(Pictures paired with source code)
((
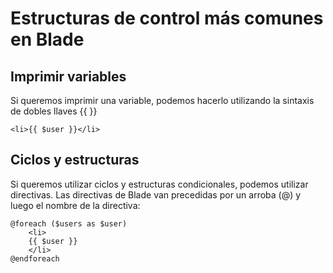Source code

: # Estructuras de control más comunes en Blade

## Imprimir variables

Si queremos imprimir una variable, podemos hacerlo utilizando la sintaxis de dobles llaves {{ }}

```iframe
<li>{{ $user }}</li>
```

## Ciclos y estructuras

Si queremos utilizar ciclos y estructuras condicionales, podemos utilizar directivas. Las directivas de Blade van precedidas por un arroba (@) y luego el nombre de la directiva:

```iframe
@foreach ($users as $user)
    <li>
    {{ $user }}
    </li>
@endforeach
```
))
_EXERCISE AIM_. In the entries above, how many lines hold the word "queremos"? Answer with the number only.

_EXERCISE ANSWER_. 2